Please keep to the lines below from the one with "black and isort" through the one with "- **Setup Process**: Replaced", and restate them word for word, ends included.

(Collection entries)

-- Opening Marker --

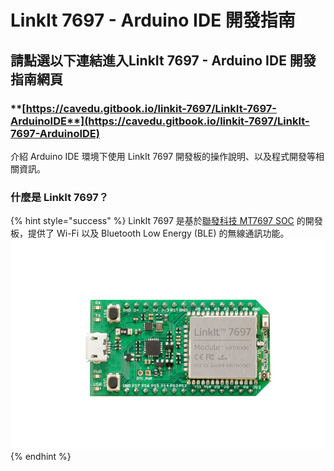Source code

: # LinkIt 7697 - Arduino IDE 開發指南

## **請點選以下連結進入**LinkIt 7697 - Arduino IDE 開發指南**網頁**

### ****[**https://cavedu.gitbook.io/linkit-7697/LinkIt-7697-ArduinoIDE**](https://cavedu.gitbook.io/linkit-7697/LinkIt-7697-ArduinoIDE)****

介紹 Arduino IDE 環境下使用 LinkIt 7697 開發板的操作說明、以及程式開發等相關資訊。

### 什麼是 LinkIt 7697？ <a href="#linkit7697developmentguideforarduinoide-shen-me-shi-linkit7697" id="linkit7697developmentguideforarduinoide-shen-me-shi-linkit7697"></a>

{% hint style="success" %}
LinkIt 7697 是基於[聯發科技 MT7697 SOC](https://labs.mediatek.com/zh-tw/chipset/MT7697) 的開發板，提供了 Wi-Fi 以及 Bluetooth Low Energy (BLE) 的無線通訊功能。\
![](<.gitbook/assets/image (15) (1) (1).png>)
{% endhint %}
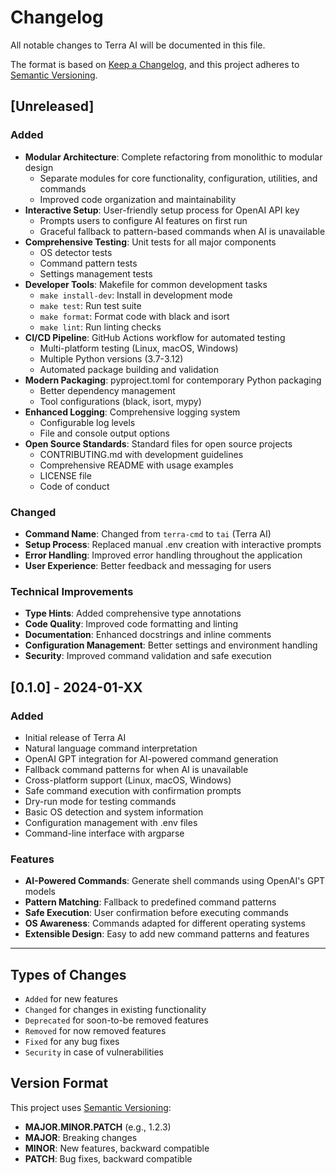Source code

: # Changelog

All notable changes to Terra AI will be documented in this file.

The format is based on [Keep a Changelog](https://keepachangelog.com/en/1.0.0/),
and this project adheres to [Semantic Versioning](https://semver.org/spec/v2.0.0.html).

## [Unreleased]

### Added

- **Modular Architecture**: Complete refactoring from monolithic to modular design
  - Separate modules for core functionality, configuration, utilities, and commands
  - Improved code organization and maintainability
- **Interactive Setup**: User-friendly setup process for OpenAI API key
  - Prompts users to configure AI features on first run
  - Graceful fallback to pattern-based commands when AI is unavailable
- **Comprehensive Testing**: Unit tests for all major components
  - OS detector tests
  - Command pattern tests
  - Settings management tests
- **Developer Tools**: Makefile for common development tasks
  - `make install-dev`: Install in development mode
  - `make test`: Run test suite
  - `make format`: Format code with black and isort
  - `make lint`: Run linting checks
- **CI/CD Pipeline**: GitHub Actions workflow for automated testing
  - Multi-platform testing (Linux, macOS, Windows)
  - Multiple Python versions (3.7-3.12)
  - Automated package building and validation
- **Modern Packaging**: pyproject.toml for contemporary Python packaging
  - Better dependency management
  - Tool configurations (black, isort, mypy)
- **Enhanced Logging**: Comprehensive logging system
  - Configurable log levels
  - File and console output options
- **Open Source Standards**: Standard files for open source projects
  - CONTRIBUTING.md with development guidelines
  - Comprehensive README with usage examples
  - LICENSE file
  - Code of conduct

### Changed

- **Command Name**: Changed from `terra-cmd` to `tai` (Terra AI)
- **Setup Process**: Replaced manual .env creation with interactive prompts
- **Error Handling**: Improved error handling throughout the application
- **User Experience**: Better feedback and messaging for users

### Technical Improvements

- **Type Hints**: Added comprehensive type annotations
- **Code Quality**: Improved code formatting and linting
- **Documentation**: Enhanced docstrings and inline comments
- **Configuration Management**: Better settings and environment handling
- **Security**: Improved command validation and safe execution

## [0.1.0] - 2024-01-XX

### Added

- Initial release of Terra AI
- Natural language command interpretation
- OpenAI GPT integration for AI-powered command generation
- Fallback command patterns for when AI is unavailable
- Cross-platform support (Linux, macOS, Windows)
- Safe command execution with confirmation prompts
- Dry-run mode for testing commands
- Basic OS detection and system information
- Configuration management with .env files
- Command-line interface with argparse

### Features

- **AI-Powered Commands**: Generate shell commands using OpenAI's GPT models
- **Pattern Matching**: Fallback to predefined command patterns
- **Safe Execution**: User confirmation before executing commands
- **OS Awareness**: Commands adapted for different operating systems
- **Extensible Design**: Easy to add new command patterns and features

---

## Types of Changes

- `Added` for new features
- `Changed` for changes in existing functionality
- `Deprecated` for soon-to-be removed features
- `Removed` for now removed features
- `Fixed` for any bug fixes
- `Security` in case of vulnerabilities

## Version Format

This project uses [Semantic Versioning](https://semver.org/):

- **MAJOR.MINOR.PATCH** (e.g., 1.2.3)
- **MAJOR**: Breaking changes
- **MINOR**: New features, backward compatible
- **PATCH**: Bug fixes, backward compatible

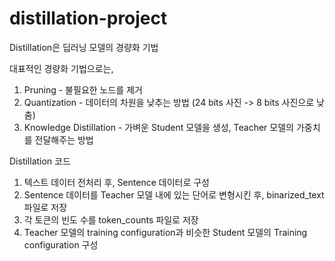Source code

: # distillation-project

Distillation은 딥러닝 모델의 경량화 기법

대표적인 경량화 기법으로는,
1. Pruning - 불필요한 노드를 제거
2. Quantization - 데이터의 차원을 낮추는 방법 (24 bits 사진 -> 8 bits 사진으로 낮춤)
3. Knowledge Distillation - 가벼운 Student 모델을 생성, Teacher 모델의 가중치를 전달해주는 방법

Distillation 코드
1. 텍스트 데이터 전처리 후, Sentence 데이터로 구성
2. Sentence 데이터를 Teacher 모델 내에 있는 단어로 변형시킨 후, binarized_text 파일로 저장
3. 각 토큰의 빈도 수를 token_counts 파일로 저장
4. Teacher 모델의 training configuration과 비슷한 Student 모델의 Training configuration 구성

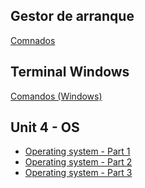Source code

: ## Gestor de arranque
<a href="https://drive.google.com/file/d/1FzshINxT96fx1cokGTooW7ZmK2oI3Hv9/view?usp=sharing">Comnados</a>

## Terminal Windows
<a href="https://www.profesionalreview.com/2018/11/07/comandos-windows-10">Comandos (Windows)</a>

## Unit 4 - OS
<ul>

  <li>
    <a href="https://drive.google.com/file/d/1gH2y2SIt1j_dsdeIOGLkzEOqWGVlueCb/view?usp=sharing">Operating system - Part 1</a>
  </li>
  
  <li>
    <a href="https://drive.google.com/file/d/18ZUY_HoYefXZkVoqjxim7eN8lnD1_WMc/view?usp=sharing">Operating system - Part 2</a>
  </li>
  
  <li>
    <a href="https://drive.google.com/file/d/1aQEpC86uhsOQrSeDYotmZZ5Qn6s7BJvd/view?usp=sharing">Operating system - Part 3</a>
  </li>
  
</ul>
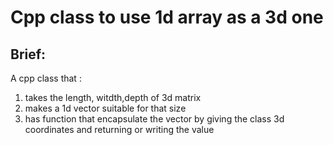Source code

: # Cpp class to use 1d array as a 3d one

## Brief:
A cpp class that :

1. takes the length, witdth,depth of 3d matrix
2. makes a 1d vector suitable for that size
3. has function that encapsulate the vector by giving the class 3d coordinates and returning or writing the value
   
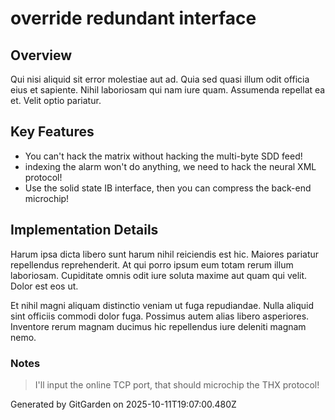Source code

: # override redundant interface

## Overview
Qui nisi aliquid sit error molestiae aut ad. Quia sed quasi illum odit officia eius et sapiente. Nihil laboriosam qui nam iure quam. Assumenda repellat ea et. Velit optio pariatur.

## Key Features
- You can't hack the matrix without hacking the multi-byte SDD feed!
- indexing the alarm won't do anything, we need to hack the neural XML protocol!
- Use the solid state IB interface, then you can compress the back-end microchip!

## Implementation Details
Harum ipsa dicta libero sunt harum nihil reiciendis est hic. Maiores pariatur repellendus reprehenderit. At qui porro ipsum eum totam rerum illum laboriosam. Cupiditate omnis odit iure soluta maxime aut quam qui velit. Dolor est eos ut.
 Et nihil magni aliquam distinctio veniam ut fuga repudiandae. Nulla aliquid sint officiis commodi dolor fuga. Possimus autem alias libero asperiores. Inventore rerum magnam ducimus hic repellendus iure deleniti magnam nemo.

### Notes
> I'll input the online TCP port, that should microchip the THX protocol!

Generated by GitGarden on 2025-10-11T19:07:00.480Z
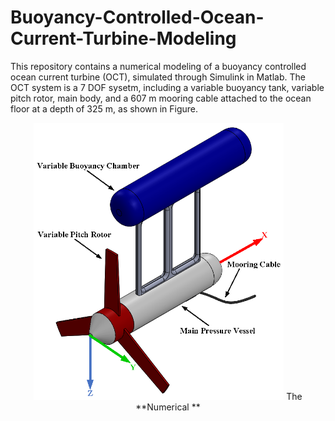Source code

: # Buoyancy-Controlled-Ocean-Current-Turbine-Modeling
This repository contains a numerical modeling of a buoyancy controlled ocean current turbine (OCT), simulated through Simulink in Matlab. The OCT system is a 7 DOF sysetm, including a variable buoyancy tank, variable pitch rotor, main body, and a 607 m mooring cable attached to the ocean floor at a depth of 325 m, as shown in Figure.
<p align="center">
<img src="https://github.com/IRES-FAU/Buoyancy-Controlled-Ocean-Current-Turbine-Modeling/blob/main/Images/OCT_figure-crop_v2.png" width="400">
The **Numerical **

-- Closing Marker --

SOLUTION TO THE EXERCISE:
  - `make format`: Format code with black and isort
  - `make lint`: Run linting checks
- **CI/CD Pipeline**: GitHub Actions workflow for automated testing
  - Multi-platform testing (Linux, macOS, Windows)
  - Multiple Python versions (3.7-3.12)
  - Automated package building and validation
- **Modern Packaging**: pyproject.toml for contemporary Python packaging
  - Better dependency management
  - Tool configurations (black, isort, mypy)
- **Enhanced Logging**: Comprehensive logging system
  - Configurable log levels
  - File and console output options
- **Open Source Standards**: Standard files for open source projects
  - CONTRIBUTING.md with development guidelines
  - Comprehensive README with usage examples
  - LICENSE file
  - Code of conduct

### Changed

- **Command Name**: Changed from `terra-cmd` to `tai` (Terra AI)
- **Setup Process**: Replaced manual .env creation with interactive prompts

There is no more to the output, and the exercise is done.